Last night I went out with a guy who is not for me. He is too talkative, lacked warmth and we didn’t have much in common. Overall I can tell he is a good and pleasant person, but he isn’t what I’m looking for. I told him that he isn’t a match for me. He texted me later asking what he could do better in the future. He’s a growth-oriented person and wants to know if there is anything in particular he needs to work on. Here are my questions:
- Is it appropriate for me to be honest and tell him why he isn’t for me? If yes, how should I reply?
- What are things people should try to improve on after having a series of unsuccessful dates and what things should be left alone?
- Should I ask him if there is anything I can improve on? I wonder if it’s only fair to let him give me feedback too.
Not for me
Dear Not for me,
I like that you articulated why he isn’t for you. You gave a few specific reasons that identify differences between the two of you that make you incompatible. One of the most important things you said was that you don’t have much in common. It sounds like you aren’t similar, yet you aren’t opposites either. You are just two different, good people who ended up on a date. While it’s nice to date a good person, it’s wise not to continue dating a good person with whom you don’t share a baseline of commonalities.
You asked three great questions. Let’s talk about them one at a time.
Q: Is it appropriate for me to be honest and tell him why he isn’t for me? I don’t mind that he asked, I just want to know if and how I should reply.
A: Let’s clarify. He asked if there was anything he could do better in the future when on a date. Telling him why he isn’t for you is specific to you, not him. He is asking a question relative to him.
If you do want to share something, how you say it is crucial. After mentioning that it was nothing he did so he is aware that it’s not an inherent flaw but simply an incompatibility, you can share what you are looking for and why you honestly said no.
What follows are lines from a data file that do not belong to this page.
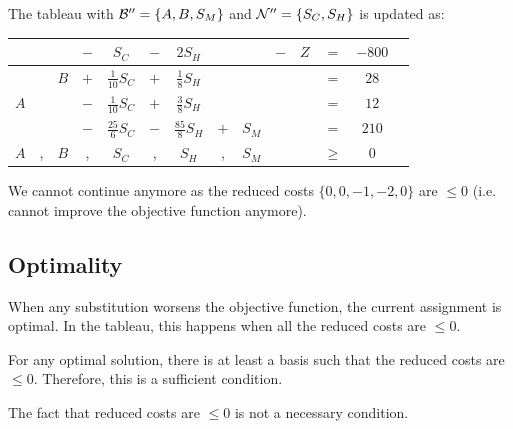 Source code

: \begin{example}
\begin{enumerate}
            The tableau with $\mathcal{B}'' = \{ A, B, S_M \}$ and $\mathcal{N}'' = \{ S_C, S_H \}$ is updated as:
            \begin{center}
                \begin{tabular}{cccccccccccccc}
                    \toprule
                     & & & $-$ & $S_C$ & $-$ & $2S_H$ & & & $-$ & $Z$ & $=$ & $-800$ \\
                    \midrule
                    & & $B$ & $+$ & $\frac{1}{10}S_C$ & $+$ & $\frac{1}{8}S_H$ & & & & & $=$ & $28$ \\
                    $A$ & & & $-$ & $\frac{1}{10}S_C$ & $+$ & $\frac{3}{8}S_H$ & & & & & $=$ & $12$ \\
                    & & & $-$ & $\frac{25}{6}S_C$ & $-$ & $\frac{85}{8}S_H$ & $+$ & $S_M$ & & & $=$ & $210$ \\
                    \midrule
                    $A$ & , & $B$ & , & $S_C$ & , & $S_H$ & , & $S_M$ & & & $\geq$ & 0 \\
                    \bottomrule
                \end{tabular}
            \end{center}

            We cannot continue anymore as the reduced costs $\{ 0, 0, -1, -2, 0 \}$ are $\leq 0$ (i.e. cannot improve the objective function anymore).
    \end{enumerate}
\end{example}


\subsection{Optimality}

When any substitution worsens the objective function, the current assignment is optimal.
In the tableau, this happens when all the reduced costs are $\leq 0$.

\begin{remark}
    For any optimal solution, there is at least a basis such that the reduced costs are $\leq 0$.
    Therefore, this is a sufficient condition.
\end{remark}

\begin{remark}
    The fact that reduced costs are $\leq 0$ is not a necessary condition.
\end{remark}

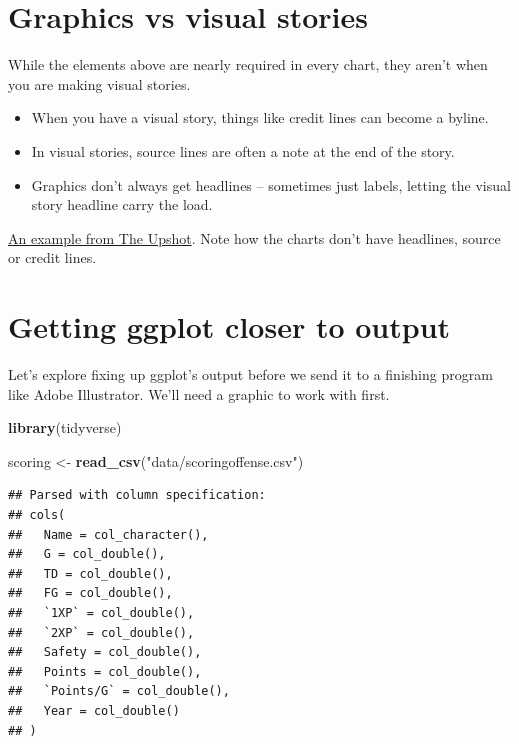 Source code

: \documentclass[]{book}
\newenvironment{Shaded}{\begin{snugshade}}{\end{snugshade}}
\newcommand{\KeywordTok}[1]{\textcolor[rgb]{0.13,0.29,0.53}{\textbf{#1}}}
\newcommand{\StringTok}[1]{\textcolor[rgb]{0.31,0.60,0.02}{#1}}
\newcommand{\NormalTok}[1]{#1}
\providecommand{\tightlist}{%
  \setlength{\itemsep}{0pt}\setlength{\parskip}{0pt}}
\begin{document}
\section{Graphics vs visual stories}\label{graphics-vs-visual-stories}

While the elements above are nearly required in every chart, they aren't
when you are making visual stories.

\begin{itemize}
\tightlist
\item
  When you have a visual story, things like credit lines can become a
  byline.
\item
  In visual stories, source lines are often a note at the end of the
  story.
\item
  Graphics don't always get headlines -- sometimes just labels, letting
  the visual story headline carry the load.
\end{itemize}

\href{https://www.nytimes.com/interactive/2018/02/14/business/economy/inflation-prices.html}{An
example from The Upshot}. Note how the charts don't have headlines,
source or credit lines.

\section{Getting ggplot closer to
output}\label{getting-ggplot-closer-to-output}

Let's explore fixing up ggplot's output before we send it to a finishing
program like Adobe Illustrator. We'll need a graphic to work with first.

\begin{Shaded}
\begin{Highlighting}[]
\KeywordTok{library}\NormalTok{(tidyverse)}
\end{Highlighting}
\end{Shaded}

\begin{Shaded}
\begin{Highlighting}[]
\NormalTok{scoring <-}\StringTok{ }\KeywordTok{read_csv}\NormalTok{(}\StringTok{"data/scoringoffense.csv"}\NormalTok{)}
\end{Highlighting}
\end{Shaded}

\begin{verbatim}
## Parsed with column specification:
## cols(
##   Name = col_character(),
##   G = col_double(),
##   TD = col_double(),
##   FG = col_double(),
##   `1XP` = col_double(),
##   `2XP` = col_double(),
##   Safety = col_double(),
##   Points = col_double(),
##   `Points/G` = col_double(),
##   Year = col_double()
## )
\end{verbatim}
\end{document}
Letting him know that you can see that you are both good people, just not compatible, confirms he has much to offer to a date.
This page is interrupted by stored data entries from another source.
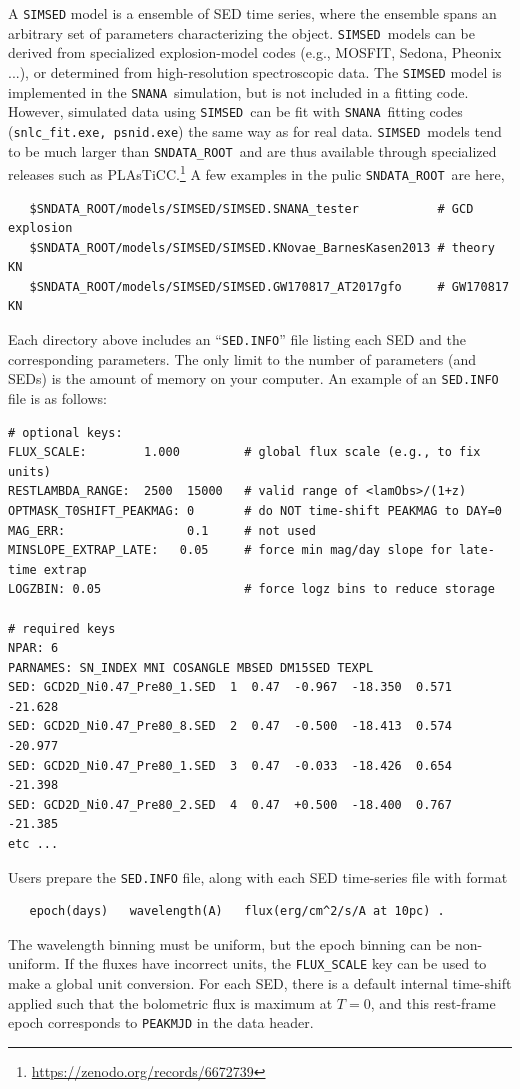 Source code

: \documentclass[12pt]{article}
\newcommand{\SIMSED}{{\tt SIMSED}}
\newcommand{\snana}{{\tt SNANA}}
\newcommand{\sndataroot}{{\tt SNDATA\_ROOT}}
\begin{document}
A {\SIMSED} model is a ensemble of SED time series, 
where the ensemble spans an arbitrary set of parameters
characterizing the object.
\SIMSED\ models can be derived from specialized explosion-model 
codes (e.g., MOSFIT, Sedona, Pheonix ...),
or determined from high-resolution spectroscopic data.
The {\SIMSED} model is implemented in the \snana\
simulation, but is not included in a fitting code. 
However, simulated data using \SIMSED\ can be fit with \snana\
fitting codes ({\tt snlc\_fit.exe, psnid.exe}) the same way as for real data.
\SIMSED\ models tend to be much larger than \sndataroot\ and are thus
available through specialized releases such as
PLAsTiCC.\footnote{\url{https://zenodo.org/records/6672739}}
A few examples in the pulic \sndataroot\ are here,
%
\begin{verbatim}
   $SNDATA_ROOT/models/SIMSED/SIMSED.SNANA_tester           # GCD explosion
   $SNDATA_ROOT/models/SIMSED/SIMSED.KNovae_BarnesKasen2013 # theory KN
   $SNDATA_ROOT/models/SIMSED/SIMSED.GW170817_AT2017gfo     # GW170817 KN
\end{verbatim}
%
Each directory above includes an ``{\tt SED.INFO}'' file listing
each SED and the corresponding parameters.
The only limit to the number of parameters (and SEDs)
is the amount of memory on your computer. 
An example of an {\tt SED.INFO} file is as follows:
\begin{Verbatim}[frame=single]
# optional keys:
FLUX_SCALE:        1.000         # global flux scale (e.g., to fix units)
RESTLAMBDA_RANGE:  2500  15000   # valid range of <lamObs>/(1+z)
OPTMASK_T0SHIFT_PEAKMAG: 0       # do NOT time-shift PEAKMAG to DAY=0
MAG_ERR:                 0.1     # not used
MINSLOPE_EXTRAP_LATE:   0.05     # force min mag/day slope for late-time extrap
LOGZBIN: 0.05                    # force logz bins to reduce storage

# required keys
NPAR: 6
PARNAMES: SN_INDEX MNI COSANGLE MBSED DM15SED TEXPL
SED: GCD2D_Ni0.47_Pre80_1.SED  1  0.47  -0.967  -18.350  0.571  -21.628
SED: GCD2D_Ni0.47_Pre80_8.SED  2  0.47  -0.500  -18.413  0.574  -20.977
SED: GCD2D_Ni0.47_Pre80_1.SED  3  0.47  -0.033  -18.426  0.654  -21.398
SED: GCD2D_Ni0.47_Pre80_2.SED  4  0.47  +0.500  -18.400  0.767  -21.385
etc ...
\end{Verbatim}
Users prepare the {\tt SED.INFO} file, along with each
SED time-series file with format
\begin{verbatim}
   epoch(days)   wavelength(A)   flux(erg/cm^2/s/A at 10pc) .
\end{verbatim}
The wavelength binning must be uniform, but the epoch binning
can be non-uniform.
If the fluxes have incorrect units, the {\tt FLUX\_SCALE} key
can be used to make a global unit conversion. 
For each SED, there is a default internal time-shift 
applied such that the bolometric flux is maximum at $T=0$,
and this rest-frame epoch corresponds to {\tt PEAKMJD} in the data header.
\end{document}
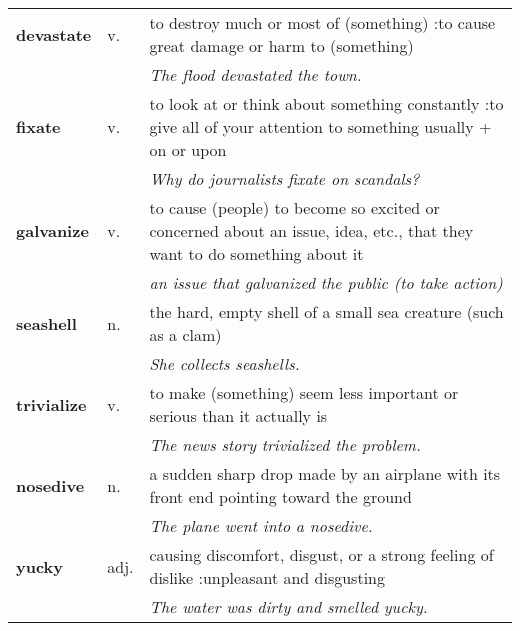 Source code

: \documentclass[a4paper]{article}
\begin{document}
\begin{longtable}{llp{11cm}}
\textbf{devastate} & v. &  to destroy much or most of (something) :to cause great damage or harm to (something) \\
 & & \textit{The flood devastated the town.}\\[0.08cm]
\textbf{fixate} & v. &  to look at or think about something constantly :to give all of your attention to something usually + on or upon \\
 & & \textit{Why do journalists fixate on scandals?}\\[0.08cm]
\textbf{galvanize} & v. &  to cause (people) to become so excited or concerned about an issue, idea, etc., that they want to do something about it \\
 & & \textit{an issue that galvanized the public (to take action)}\\[0.08cm]
\textbf{seashell} & n. &  the hard, empty shell of a small sea creature (such as a clam) \\
 & & \textit{She collects seashells.}\\[0.08cm]
\textbf{trivialize} & v. &  to make (something) seem less important or serious than it actually is \\
 & & \textit{The news story trivialized the problem.}\\[0.08cm]
\textbf{nosedive} & n. &  a sudden sharp drop made by an airplane with its front end pointing toward the ground \\
 & & \textit{The plane went into a nosedive.}\\[0.08cm]
\textbf{yucky} & adj. &  causing discomfort, disgust, or a strong feeling of dislike :unpleasant and disgusting \\
 & & \textit{The water was dirty and smelled yucky.}\\[0.08cm]
\end{longtable}
\end{document}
As for your other reasons, you can share that you are looking for someone who you share more common interests and life goals. It’s always good to sandwich information that isn’t so nice to hear with pleasant comments. So start off by saying you two are good people, just not compatible. Move on to the specifics of why and end with a reminder that although you two weren’t the right fit you know he’s a good guy. Giving over information in this way isn’t only good for him to hear — it’s the right way to develop good habits of speech.
Q: What are things people should try to improve on after having a series of unsuccessful dates and what things should be left alone?
A: The number one thing to improve is who you choose to date. I’m of the philosophy that we are all works in progress. Over the course of time people grow and change, both naturally and with great effort. If there is one thing you can count on, it’s that you won’t be the same person 10 years from now. If you personally see a major flaw or several people you know and trust tell you there is something big you need to work on, work on it. If you’ve had a series of unsuccessful dates, I’d prefer you look at who you are choosing to date first and then afterwards see if you need to make an improvement. See if you are choosing the right type of person to match who you are today. If you are dating people who don’t match who you are today, it doesn’t matter in what ways and how much you improve — you still won’t match.
Q: Should I ask him if there is anything I can improve on? I wonder if it’s only fair to let him give me feedback too.
Do you really want to hear his suggestions? Do you trust his advice? If you think you will value his input, then it may be worth asking. However, you risk dragging on a post-date conversation which may not be healthy. Sometimes it’s best to be short, sweet and cut contact with dates that didn’t work out. This is not a matter of being fair.
May your inner wisdom guide you and may you have the right words at the right time.